More precisely, it involves alternative reimbursement models that reward healthcare providers for keeping patients healthy through holistic and preventative care—in contrast to traditional, fee-for-service reimbursement, which rewards providers simply for providing a higher volume of care.
In our recent research, we've addressed three common questions about the future of value-based care and the role of private capital:
1. Will the US healthcare system ever fully transition to value?
Our short answer: no.
Our long answer: It depends on what you mean by "fully."

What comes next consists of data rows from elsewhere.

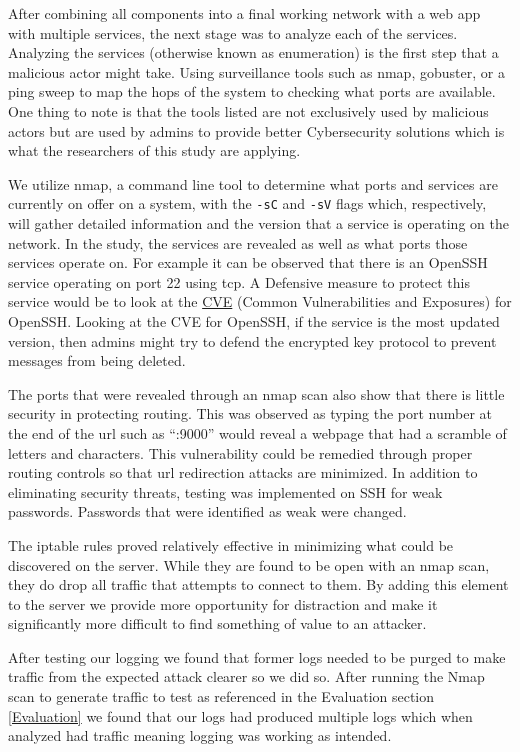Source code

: After combining all components into a final working network with a web app with multiple services, the next stage was to analyze each of the services. 
Analyzing the services (otherwise known as enumeration) is the first step that a malicious actor might take. Using surveillance tools 
such as nmap, gobuster, or a ping sweep to map the hops of the system to checking what ports are available. One thing to note is that the tools listed 
are not exclusively used by malicious actors but are used by admins to provide better Cybersecurity solutions which is what the researchers of this 
study are applying.

We utilize nmap, a command line tool to determine what ports and services are currently on offer on a system,   
with the \verb|-sC| and \verb|-sV| flags which, respectively, will gather detailed information and the version that a service is operating on the network. In the 
study, the services are revealed as well as what ports those services operate on. For example it can be observed that there is an OpenSSH service 
operating on port 22 using tcp. A Defensive measure to protect this service would be to look at the \hyperlink{https://cve.mitre.org/}{CVE} (Common 
Vulnerabilities and Exposures) for OpenSSH. Looking at the CVE for OpenSSH, if the service is the most updated version, then admins might try to defend the encrypted 
key protocol to prevent messages from being deleted.

The ports that were revealed through an nmap scan also show that there is little security in protecting routing. This was observed as typing the port 
number at the end of the url such as “:9000” would reveal a webpage that had a scramble of letters and characters. This vulnerability could be remedied 
through proper routing controls so that url redirection attacks are minimized. In addition to eliminating security threats, testing was implemented on 
SSH for weak passwords. Passwords that were identified as weak were changed.

The iptable rules proved relatively effective in minimizing what could be discovered on the server. While they are found to be open with an nmap scan, they do drop all traffic that attempts to connect to them. By adding this element to the server we provide more opportunity for distraction and make it significantly more difficult to find something of value to an attacker. 

After testing our logging we found that former logs needed to be purged to make traffic from the expected attack clearer so we did so. After running the Nmap scan to generate traffic to test as referenced in the Evaluation section \ref{Evaluation} we found that our logs had produced multiple logs which when analyzed had traffic meaning logging was working as intended.



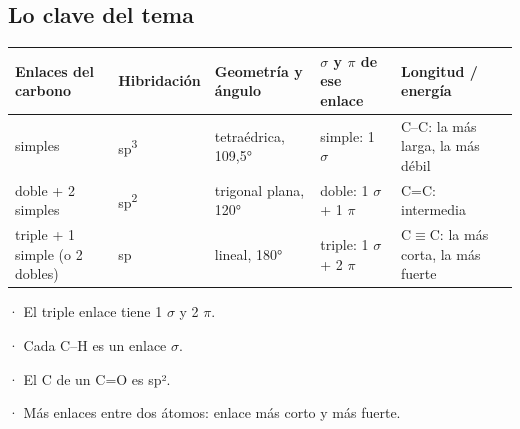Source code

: \subsection{Lo clave del tema}
\begin{center}\small
\begin{tabularx}{\linewidth}{@{}>{\raggedright\arraybackslash\hsize=1.30\hsize}X>{\raggedright\arraybackslash\hsize=0.57\hsize}X>{\raggedright\arraybackslash\hsize=0.81\hsize}X>{\raggedright\arraybackslash\hsize=1.02\hsize}X>{\raggedright\arraybackslash\hsize=1.30\hsize}X@{}}
\toprule
\textbf{Enlaces del carbono} & \textbf{Hibridación} & \textbf{Geometría y ángulo} & \textbf{$\sigma$ y $\pi$ de ese enlace} & \textbf{Longitud / energía} \\
\midrule
4 simples & sp\textsuperscript{3} & tetraédrica, 109,5° & simple: 1 $\sigma$ & C--C: la más larga, la más débil \\
1 doble + 2 simples & sp\textsuperscript{2} & trigonal plana, 120° & doble: 1 $\sigma$ + 1 $\pi$ & C=C: intermedia \\
1 triple + 1 simple (o 2 dobles) & sp & lineal, 180° & triple: 1 $\sigma$ + 2 $\pi$ & C\ensuremath{\equiv}C: la más corta, la más fuerte \\
\bottomrule
\end{tabularx}
\end{center}
  
\begin{clave}[{Recuerda}] · El triple enlace tiene 1 $\sigma$ y 2 $\pi$.\par · Cada C--H es un enlace $\sigma$.\par · El C de un C=O es sp².\par · Más enlaces entre dos átomos: enlace más corto y más fuerte.\end{clave}
  
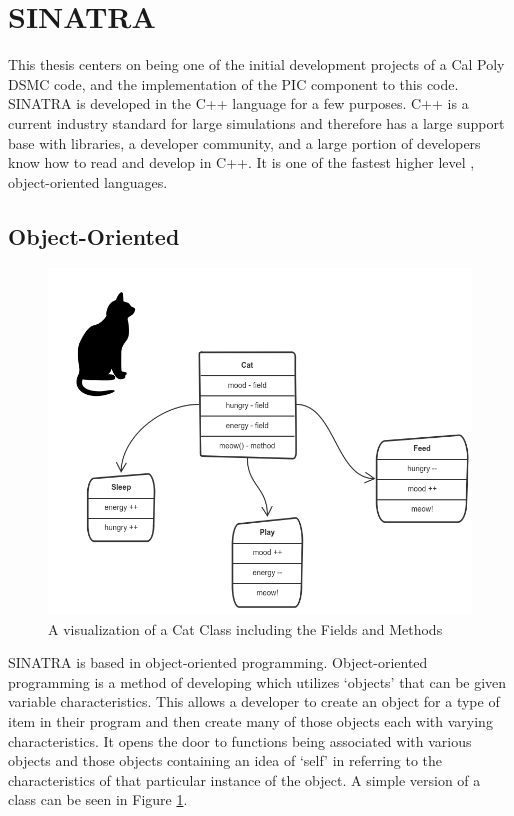 \section{SINATRA}

This thesis centers on being one of the initial development projects of a Cal Poly DSMC code, and the implementation of the PIC component to this code. SINATRA is developed in the C++ language for a few purposes. C++ is a current industry standard for large simulations and therefore has a large support base with libraries, a developer community, and a large portion of developers know how to read and develop in C++. It is one of the fastest higher level , object-oriented languages.  

\subsection{Object-Oriented}

\begin{figure}
    \centering
    \includegraphics[width=.95\textwidth]{figures/classes.png}
    \caption[A visualization of a Cat Class including the Fields and Methods]{A visualization of a Cat Class including the Fields and Methods \textmd{\cite{classes}}}
    \label{fig:classes}
\end{figure}

SINATRA is based in object-oriented programming. Object-oriented programming is a method of developing which utilizes `objects' that can be given variable characteristics. This allows a developer to create an object for a type of item in their program and then create many of those objects each with varying characteristics. It opens the door to functions being associated with various objects and those objects containing an idea of `self' in referring to the characteristics of that particular instance of the object. A simple version of a class can be seen in Figure \ref{fig:classes}. \par


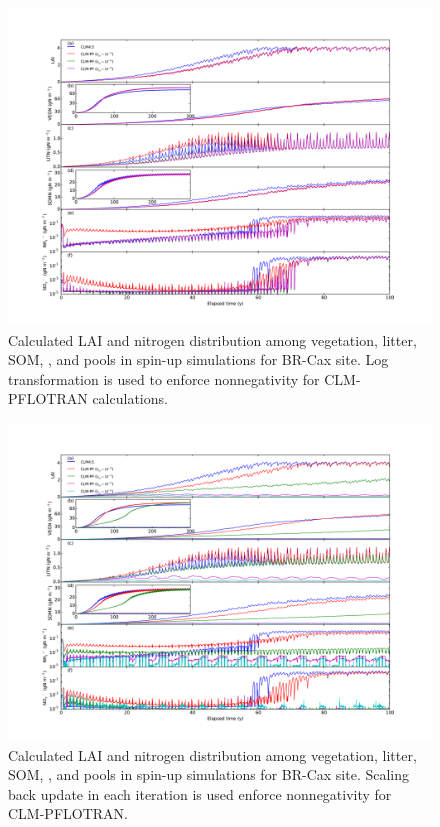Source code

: \documentclass[gmd, manuscript]{copernicus}
\begin{document}
\begin{figure}[t]
\includegraphics[width=1.0\textwidth]{../figs/fig12/cax300yl.pdf}
\caption{Calculated LAI and nitrogen distribution among vegetation, litter,
SOM, , and  pools in spin-up simulations for BR-Cax
site. Log transformation is used to enforce nonnegativity for CLM-PFLOTRAN
calculations.}
\label{fig:cax300yl}
\end{figure}

\begin{figure}[t]
\includegraphics[width=1.0\textwidth]{../figs/fig13/cax300y.pdf}
\caption{Calculated LAI and nitrogen distribution among vegetation, litter,
SOM,  , and  pools in spin-up simulations for BR-Cax
site. Scaling back update in each iteration is used enforce nonnegativity for
CLM-PFLOTRAN.}
\label{fig:cax300y}
\end{figure}
\end{document}
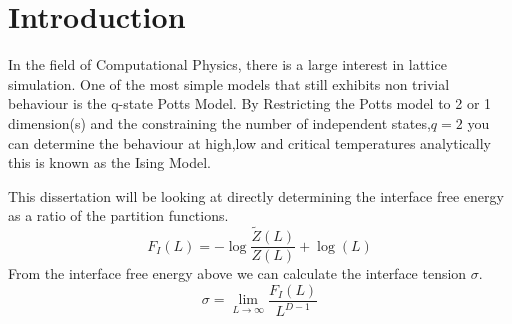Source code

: \chapter{Introduction}
In the field of Computational Physics, there is a large interest in lattice simulation.
One of the most simple models that still exhibits non trivial behaviour is the q-state Potts Model.
By Restricting the Potts model to 2 or 1 dimension(s) and the constraining the number of independent states,$q = 2$ you can determine the behaviour at high,low and critical temperatures analytically\cite{Montroll1963} this is known as the Ising Model.

This dissertation will be looking at directly determining the interface free energy as a ratio of the partition functions.
\begin{equation}
F_{I}(L) = -\log \frac{\tilde{Z}(L)}{Z(L)} + \log(L)
\end{equation}
From the interface free energy above we can calculate the interface tension $\sigma$.
\begin{equation}
\sigma = \lim_{L\to \infty} \frac{F_{I}(L)}{L^{D-1}}
\end{equation}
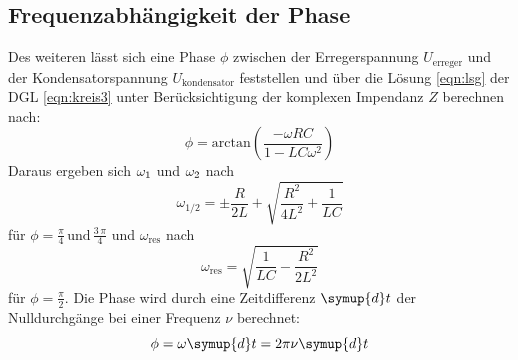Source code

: \subsection{Frequenzabhängigkeit der Phase}
Des weiteren lässt sich eine Phase $\phi$ zwischen der Erregerspannung
$U_\text{erreger}$ und der Kondensatorspannung $U_\text{kondensator}$  feststellen und über
die Lösung \eqref{eqn:lsg} der DGL \eqref{eqn:kreis3} unter Berücksichtigung der komplexen Impendanz $Z$ berechnen nach:
\begin{equation}
  \phi = \text{arctan}\left(\frac{-\omega RC}{1-LC\omega^2}\right)
  \label{eqn:phase}
\end{equation}
Daraus ergeben sich $\omega_\text1$ und $\omega_\text2$ nach
\begin{equation}
  \omega_{1/2} = \pm \frac{R}{2L} + \sqrt{\frac{R^{2}}{4L^{2}} + \frac{1}{LC}}
  \label{o12}
\end{equation}
für $\phi = \frac{\pi}{4}\,\text{und}\, \frac{3\,\pi}{4}$ und $\omega_\text{res}$ nach
\begin{equation}
  \omega_\text{res}=\sqrt{\frac{1}{LC}-\frac{R^2}{2L^2}}
\end{equation}
für $\phi = \frac{\pi}{2}$.
Die Phase wird durch eine Zeitdifferenz $\symup{d}t$ der Nulldurchgänge bei einer Frequenz $\nu$
berechnet:
\begin{equation}
  \phi = \omega \symup{d}t = 2\pi\nu \symup{d}t
\end{equation}
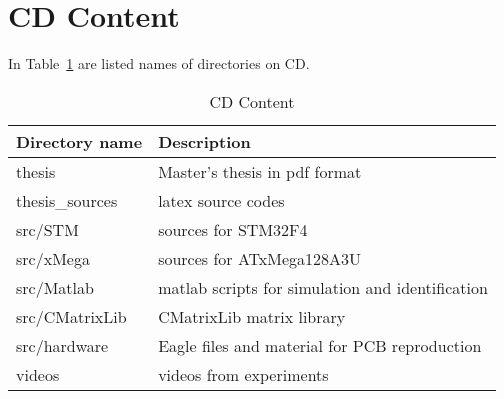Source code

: \section{CD Content}

In Table~\ref{tab:obsah} are listed names of directories on CD.

\vspace{1cm}
\begin{table}[!htb]
\centering
\begin{tabular}{lp{10cm}}
\hline
\textbf{Directory name} & \textbf{Description} \\
\hline
thesis & Master's thesis in pdf format\\
thesis\_sources & latex source codes \\
src/STM & sources for STM32F4 \\
src/xMega & sources for ATxMega128A3U \\
src/Matlab & matlab scripts for simulation and identification \\
src/CMatrixLib & CMatrixLib matrix library \\
src/hardware & Eagle files and material for PCB reproduction\\
videos & videos from experiments \\
\hline
\end{tabular}
\caption{CD Content}
\label{tab:obsah}
\end{table}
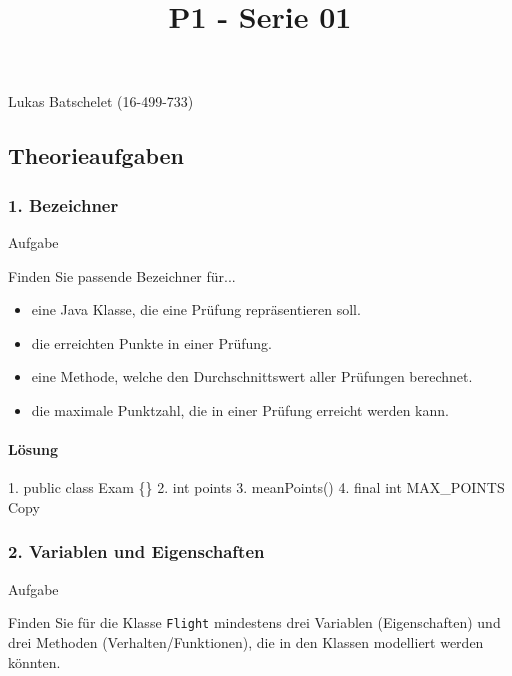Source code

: \documentclass[
]{article}
\title{P1 - Serie 01}
\author{}
\date{}
\newenvironment{Shaded}{}{}
\newcommand{\NormalTok}[1]{#1}
\providecommand{\tightlist}{%
  \setlength{\itemsep}{0pt}\setlength{\parskip}{0pt}}
\begin{document}
\maketitle

Lukas Batschelet (16-499-733)

\subsection{Theorieaufgaben}\label{theorieaufgaben}

\subsubsection{1. Bezeichner}\label{bezeichner}

Aufgabe

Finden Sie passende Bezeichner für...

\begin{itemize}
\tightlist
\item
  eine Java Klasse, die eine Prüfung repräsentieren soll.
\item
  die erreichten Punkte in einer Prüfung.
\item
  eine Methode, welche den Durchschnittswert aller Prüfungen berechnet.
\item
  die maximale Punktzahl, die in einer Prüfung erreicht werden kann.
\end{itemize}

\paragraph{Lösung}\label{luxf6sung}

\begin{Shaded}
\begin{Highlighting}[]
\NormalTok{1. public class Exam \{\}}
\NormalTok{2. int points}
\NormalTok{3. meanPoints()}
\NormalTok{4. final int MAX\_POINTS}
\NormalTok{Copy}
\end{Highlighting}
\end{Shaded}

\subsubsection{2. Variablen und
Eigenschaften}\label{variablen-und-eigenschaften}

Aufgabe

Finden Sie für die Klasse \texttt{Flight} mindestens drei Variablen
(Eigenschaften) und drei Methoden (Verhalten/Funktionen), die in den
Klassen modelliert werden könnten.
\end{document}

CMS—the Centers for Medicare and Medicaid Services, the nation's largest health insurer and driving force behind the industry's shift to value—intends for all Medicare and most Medicaid beneficiaries to be value-based arrangements by 2030. Commercial (employer-sponsored) plans will transition to accountable care much more slowly, but employers, with the assistance of care navigators, will drive their own transition toward value as they work to control costs while improving employee welfare and productivity.
But there are other corners of the health system that are unlikely to participate substantially in value-based care, including on-demand care providers, which trade ease of access for longitudinal patient-provider relationships; high-margin, hospital-based specialties, such as radiation oncology and neurology; and providers at the intersection of aesthetics and medicine, such as orthodontists, plastic surgeons, and medspas.
Then there is the pharmacy benefit. Although a few companies, such as bluebird bio, are piloting value-based pricing agreements for high-cost therapies, widespread value-based prescribing is a distant proposition.
2. Why is the transition taking so long?
Even for a provider fully committed to pursuing value-based care, the hurdles are immense. Health systems, many of them stretched to near-breaking by the COVID-19 pandemic and its aftermath, must make enormous up-front investments in organizational change and technology infrastructure to successfully move into value.
On the payer (insurance) side, value-based contracts are highly complex and often bespoke, and payers are often reticent to embrace novel approaches. This is one reason why we think the enablement model will be key for advancing VBC in the coming years.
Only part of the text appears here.